Reputation: 27
I’m currently creating Data flow with a Derived column that has a Rounding transformation through DontNet.SDK. The Source and Sink datasets I am using are parameterized. And I’m assigning values for them at runtime through pipeline parameters. Please refer below json files of two data flows.
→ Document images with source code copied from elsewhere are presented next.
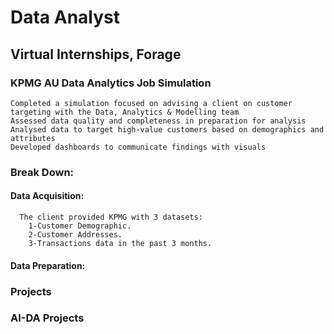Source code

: # Data Analyst
## Virtual Internships, Forage
### KPMG AU Data Analytics Job Simulation  
    Completed a simulation focused on advising a client on customer targeting with the Data, Analytics & Modelling team
    Assessed data quality and completeness in preparation for analysis
    Analysed data to target high-value customers based on demographics and attributes
    Developed dashboards to communicate findings with visuals
### Break Down:
  #### Data Acquisition:
      The client provided KPMG with 3 datasets:  
        1-Customer Demographic.  
        2-Customer Addresses.  
        3-Transactions data in the past 3 months.  
  #### Data Preparation: 
  



### Projects

### AI-DA Projects


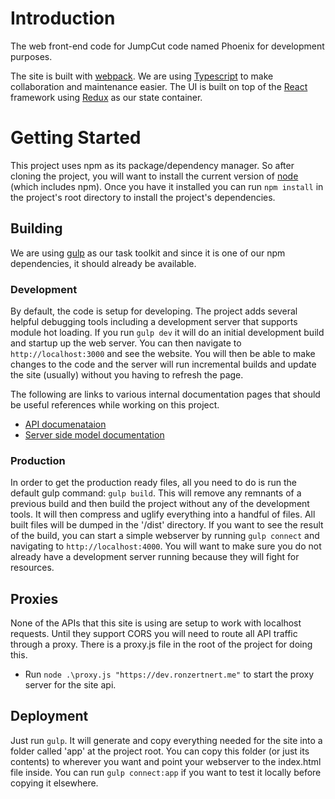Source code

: # Introduction
The web front-end code for JumpCut code named Phoenix for development purposes.

The site is built with [webpack](https://webpack.github.io/). We are using [Typescript](https://www.typescriptlang.org/) to make collaboration and maintenance easier. The UI is built on top of the [React](https://facebook.github.io/react/) framework using [Redux](http://redux.js.org/) as our state container.

# Getting Started
This project uses npm as its package/dependency manager. So after cloning the project, you will want to install the current version of [node](https://nodejs.org/) (which includes npm). Once you have it installed you can run `npm install` in the project's root directory to install the project's dependencies.

## Building
We are using [gulp](http://gulpjs.com/) as our task toolkit and since it is one of our npm dependencies, it should already be available.

### Development
By default, the code is setup for developing. The project adds several helpful debugging tools including a development server that supports module hot loading. If you run `gulp dev` it will do an initial development build and startup up the web server. You can then navigate to `http://localhost:3000` and see the website. You will then be able to make changes to the code and the server will run incremental builds and update the site (usually) without you having to refresh the page.

The following are links to various internal documentation pages that should be useful references while working on this project.
- [API documenataion](https://dev.ronzertnert.me/docs)
- [Server side model documentation](https://dev.ronzertnert.me/model-docs)

### Production
In order to get the production ready files, all you need to do is run the default gulp command: `gulp build`. This will remove any remnants of a previous build and then build the project without any of the development tools. It will then compress and uglify everything into a handful of files. All built files will be dumped in the '/dist' directory. If you want to see the result of the build, you can start a simple webserver by running `gulp connect` and navigating to `http://localhost:4000`. You will want to make sure you do not already have a development server running because they will fight for resources.

## Proxies
None of the APIs that this site is using are setup to work with localhost requests. Until they support CORS you will need to route all API traffic through a proxy. There is a proxy.js file in the root of the project for doing this.
- Run `node .\proxy.js "https://dev.ronzertnert.me"` to start the proxy server for the site api.

## Deployment
Just run `gulp`. It will generate and copy everything needed for the site into a folder called 'app' at the project root. You can copy this folder (or just its contents) to wherever you want and point your webserver to the index.html file inside. You can run `gulp connect:app` if you want to test it locally before copying it elsewhere.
I have a scenario which is rounding salary in to two decimal points from three decimal points. When I created this manually in ADF it’s successfully rounding. Below is the output result file of transformation
But when I am creating this using .net SDK, it’s not working. I’m not getting the column name as expected but the value is coming correctly. Below is the .SDK output
Below is the Json format of Data Flow I created
{
"name": "Rounding_Auto__Transformation",
"properties": {
"type": "MappingDataFlow",
"typeProperties": {
"sources": [
{
"dataset": {
"referenceName": "defaultdataflowSourcedataset",
"type": "DatasetReference"
},
"name": "source"
}
],
"sinks": [
{
"dataset": {
"referenceName": "defaultdataflowSinkdataset",
"type": "DatasetReference"
},
"name": "sink"
}
],
"transformations": [
{
"name": "DerivedColumn0"
}
],
"script": "source(output(\n\t\tid as string,\n\t\tsal as string,\n\t\tgender as string,\n\t\tname as string,\n\t\tisMarried as string,\n\t\ttags as string,\n\t\taddress as string\n\t),\n\tallowSchemaDrift: true,\n\tvalidateSchema: false,\n\tignoreNoFilesFound: false) ~> source\nsource derive(NewSal = round(toFloat(sal),2,2)) ~> DerivedColumn0\nDerivedColumn0 sink(allowSchemaDrift: true,\n\tvalidateSchema: false,\n\tpartitionFileNames:['customer_post_with_round.csv'],\n\tpartitionBy('hash', 1),\n\tskipDuplicateMapInputs: true,\n\tskipDuplicateMapOutputs: true) ~> sink"
}
}
}
I also compared the json created for the manual (as it works) in ADF directly– here is the one for manual
{
"name": "Rounding_Manually",
"properties": {
"type": "MappingDataFlow",
"typeProperties": {
"sources": [
{
"dataset": {
"referenceName": "SourcDS",
"type": "DatasetReference"
},
"name": "source1"
}
],
"sinks": [
{
"dataset": {
"referenceName": "SinkDS",
"type": "DatasetReference"
},
"name": "sink1"
}
],
"transformations": [
{
"name": "DerivedColumn1"
}
],
"script": "source(output(\n\t\tid as string,\n\t\tsal as string,\n\t\tgender as string,\n\t\tname as string,\n\t\tisMarried as string,\n\t\ttags as string,\n\t\taddress as string\n\t),\n\tallowSchemaDrift: true,\n\tvalidateSchema: false,\n\tignoreNoFilesFound: false) ~> source1\nsource1 derive(NewSal = round(toFloat(sal),2,2)) ~> DerivedColumn1\nDerivedColumn1 sink(allowSchemaDrift: true,\n\tvalidateSchema: false,\n\tpartitionFileNames:['customer_post_with_round.csv'],\n\tpartitionBy('hash', 1),\n\tskipDuplicateMapInputs: true,\n\tskipDuplicateMapOutputs: true) ~> sink1"
}
}
}
Please help.
Upvotes: 0
Views: 1184
Reputation: 11
In this case the headers in the sink files were missing, and therefore they were not appearing the new ones during the transformation. By adding the option First row as header issue is solved.
Upvotes: 0
Reputation: 3838
I imported your data flow definition in my environment and I do see the column name in the metadata inspect and mapping list. Can you do the same and copy / paste the data flow script into the UI and make sure that you see everything there just fine?
Upvotes: 0